Problem: Extract from the listing each line in which the word "cache" appears.
[Information shown Boundary: Start]
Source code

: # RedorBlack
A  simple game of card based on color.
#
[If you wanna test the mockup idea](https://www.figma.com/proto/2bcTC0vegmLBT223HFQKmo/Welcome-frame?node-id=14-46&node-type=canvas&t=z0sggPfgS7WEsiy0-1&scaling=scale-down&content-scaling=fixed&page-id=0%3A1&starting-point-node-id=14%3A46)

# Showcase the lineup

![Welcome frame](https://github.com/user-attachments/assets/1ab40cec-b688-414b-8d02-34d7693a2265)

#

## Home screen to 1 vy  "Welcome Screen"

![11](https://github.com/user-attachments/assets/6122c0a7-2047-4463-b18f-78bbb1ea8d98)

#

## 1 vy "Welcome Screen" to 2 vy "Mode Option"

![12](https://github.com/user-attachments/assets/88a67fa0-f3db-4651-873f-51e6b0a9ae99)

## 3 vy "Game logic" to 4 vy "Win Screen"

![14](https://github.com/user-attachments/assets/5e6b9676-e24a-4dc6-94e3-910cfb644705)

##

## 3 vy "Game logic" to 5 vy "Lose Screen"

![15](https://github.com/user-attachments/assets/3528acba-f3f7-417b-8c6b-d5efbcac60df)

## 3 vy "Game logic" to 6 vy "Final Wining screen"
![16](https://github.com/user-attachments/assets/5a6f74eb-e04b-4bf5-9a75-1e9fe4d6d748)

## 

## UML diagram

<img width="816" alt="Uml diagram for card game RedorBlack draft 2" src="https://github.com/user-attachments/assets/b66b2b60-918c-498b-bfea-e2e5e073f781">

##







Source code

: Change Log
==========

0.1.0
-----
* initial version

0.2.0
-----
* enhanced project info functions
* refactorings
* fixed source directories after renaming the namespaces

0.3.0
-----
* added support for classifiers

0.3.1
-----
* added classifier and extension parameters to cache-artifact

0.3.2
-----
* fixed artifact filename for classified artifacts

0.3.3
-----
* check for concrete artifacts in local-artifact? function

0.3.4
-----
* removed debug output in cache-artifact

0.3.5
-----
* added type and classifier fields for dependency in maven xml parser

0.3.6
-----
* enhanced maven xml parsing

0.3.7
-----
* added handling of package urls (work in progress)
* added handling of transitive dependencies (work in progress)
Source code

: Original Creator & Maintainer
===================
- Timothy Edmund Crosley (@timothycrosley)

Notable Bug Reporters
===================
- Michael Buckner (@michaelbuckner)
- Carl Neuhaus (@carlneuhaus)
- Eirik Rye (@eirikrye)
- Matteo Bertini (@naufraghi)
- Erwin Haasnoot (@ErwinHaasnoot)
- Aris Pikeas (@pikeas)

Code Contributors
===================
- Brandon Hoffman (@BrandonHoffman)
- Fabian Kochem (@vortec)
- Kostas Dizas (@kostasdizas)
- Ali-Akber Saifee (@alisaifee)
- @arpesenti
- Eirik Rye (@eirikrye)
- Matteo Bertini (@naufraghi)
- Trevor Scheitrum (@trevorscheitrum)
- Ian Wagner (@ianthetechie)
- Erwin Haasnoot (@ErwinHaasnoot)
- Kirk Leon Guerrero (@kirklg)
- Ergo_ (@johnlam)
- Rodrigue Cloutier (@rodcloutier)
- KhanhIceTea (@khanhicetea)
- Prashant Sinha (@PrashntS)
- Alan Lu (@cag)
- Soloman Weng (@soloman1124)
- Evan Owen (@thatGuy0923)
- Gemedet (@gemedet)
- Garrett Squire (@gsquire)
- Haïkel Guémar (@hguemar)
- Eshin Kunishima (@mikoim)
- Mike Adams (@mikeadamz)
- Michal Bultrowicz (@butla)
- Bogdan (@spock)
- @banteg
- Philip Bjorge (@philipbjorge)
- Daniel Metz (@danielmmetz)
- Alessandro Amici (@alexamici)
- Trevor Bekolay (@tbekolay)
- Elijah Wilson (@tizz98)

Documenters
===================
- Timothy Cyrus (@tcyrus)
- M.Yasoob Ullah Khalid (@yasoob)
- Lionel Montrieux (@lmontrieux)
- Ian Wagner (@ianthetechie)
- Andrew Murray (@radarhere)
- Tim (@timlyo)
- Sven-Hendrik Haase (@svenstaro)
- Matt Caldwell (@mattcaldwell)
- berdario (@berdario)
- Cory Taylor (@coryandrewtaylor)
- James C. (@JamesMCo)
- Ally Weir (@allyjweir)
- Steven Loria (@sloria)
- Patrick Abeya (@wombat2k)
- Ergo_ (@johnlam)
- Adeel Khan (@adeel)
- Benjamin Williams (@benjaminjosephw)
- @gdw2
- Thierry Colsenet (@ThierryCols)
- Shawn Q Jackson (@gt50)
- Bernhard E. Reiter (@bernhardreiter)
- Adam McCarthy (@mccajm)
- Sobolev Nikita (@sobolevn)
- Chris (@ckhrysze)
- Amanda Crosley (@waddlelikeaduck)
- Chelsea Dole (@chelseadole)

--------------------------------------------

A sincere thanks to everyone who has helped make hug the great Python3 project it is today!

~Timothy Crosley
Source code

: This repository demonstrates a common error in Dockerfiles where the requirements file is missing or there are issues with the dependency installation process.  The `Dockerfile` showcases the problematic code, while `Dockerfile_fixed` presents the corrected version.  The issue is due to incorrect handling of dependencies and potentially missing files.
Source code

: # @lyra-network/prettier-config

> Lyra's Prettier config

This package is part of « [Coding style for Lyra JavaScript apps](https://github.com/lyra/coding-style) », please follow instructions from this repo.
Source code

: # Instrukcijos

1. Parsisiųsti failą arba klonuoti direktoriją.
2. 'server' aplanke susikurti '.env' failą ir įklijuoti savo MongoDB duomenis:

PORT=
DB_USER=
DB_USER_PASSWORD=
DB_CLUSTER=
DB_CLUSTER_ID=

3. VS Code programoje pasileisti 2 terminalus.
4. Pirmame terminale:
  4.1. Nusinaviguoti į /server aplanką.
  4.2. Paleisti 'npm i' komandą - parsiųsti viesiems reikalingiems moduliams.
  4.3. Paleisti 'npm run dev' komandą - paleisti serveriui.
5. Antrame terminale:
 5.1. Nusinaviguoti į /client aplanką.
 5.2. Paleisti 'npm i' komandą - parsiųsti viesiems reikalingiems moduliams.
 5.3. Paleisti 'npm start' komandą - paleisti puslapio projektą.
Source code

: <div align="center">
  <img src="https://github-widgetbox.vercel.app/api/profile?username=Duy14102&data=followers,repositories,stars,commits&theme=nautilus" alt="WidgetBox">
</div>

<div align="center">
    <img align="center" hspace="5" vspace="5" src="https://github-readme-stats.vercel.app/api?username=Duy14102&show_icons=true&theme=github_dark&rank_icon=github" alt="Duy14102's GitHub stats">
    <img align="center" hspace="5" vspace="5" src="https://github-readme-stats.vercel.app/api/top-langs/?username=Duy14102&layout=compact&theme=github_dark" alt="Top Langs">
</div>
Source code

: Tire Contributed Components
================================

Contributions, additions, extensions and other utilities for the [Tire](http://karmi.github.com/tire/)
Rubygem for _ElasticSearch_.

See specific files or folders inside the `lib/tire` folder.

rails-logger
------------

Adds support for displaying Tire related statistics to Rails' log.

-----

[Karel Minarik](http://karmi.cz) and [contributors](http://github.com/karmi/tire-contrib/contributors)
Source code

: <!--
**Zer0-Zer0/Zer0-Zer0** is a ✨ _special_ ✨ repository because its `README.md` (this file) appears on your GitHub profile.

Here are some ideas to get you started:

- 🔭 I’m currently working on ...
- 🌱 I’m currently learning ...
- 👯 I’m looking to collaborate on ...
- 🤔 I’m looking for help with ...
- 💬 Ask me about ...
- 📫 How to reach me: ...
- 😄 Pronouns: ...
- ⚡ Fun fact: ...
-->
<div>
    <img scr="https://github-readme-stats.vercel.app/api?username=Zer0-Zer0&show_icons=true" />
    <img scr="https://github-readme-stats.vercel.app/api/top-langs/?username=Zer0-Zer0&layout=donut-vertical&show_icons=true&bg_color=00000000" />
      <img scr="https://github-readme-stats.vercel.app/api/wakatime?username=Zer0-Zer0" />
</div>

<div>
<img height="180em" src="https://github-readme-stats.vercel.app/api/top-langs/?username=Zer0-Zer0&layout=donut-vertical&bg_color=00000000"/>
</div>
[Information shown Boundary: End]
Expected output:
* added classifier and extension parameters to cache-artifact
* removed debug output in cache-artifact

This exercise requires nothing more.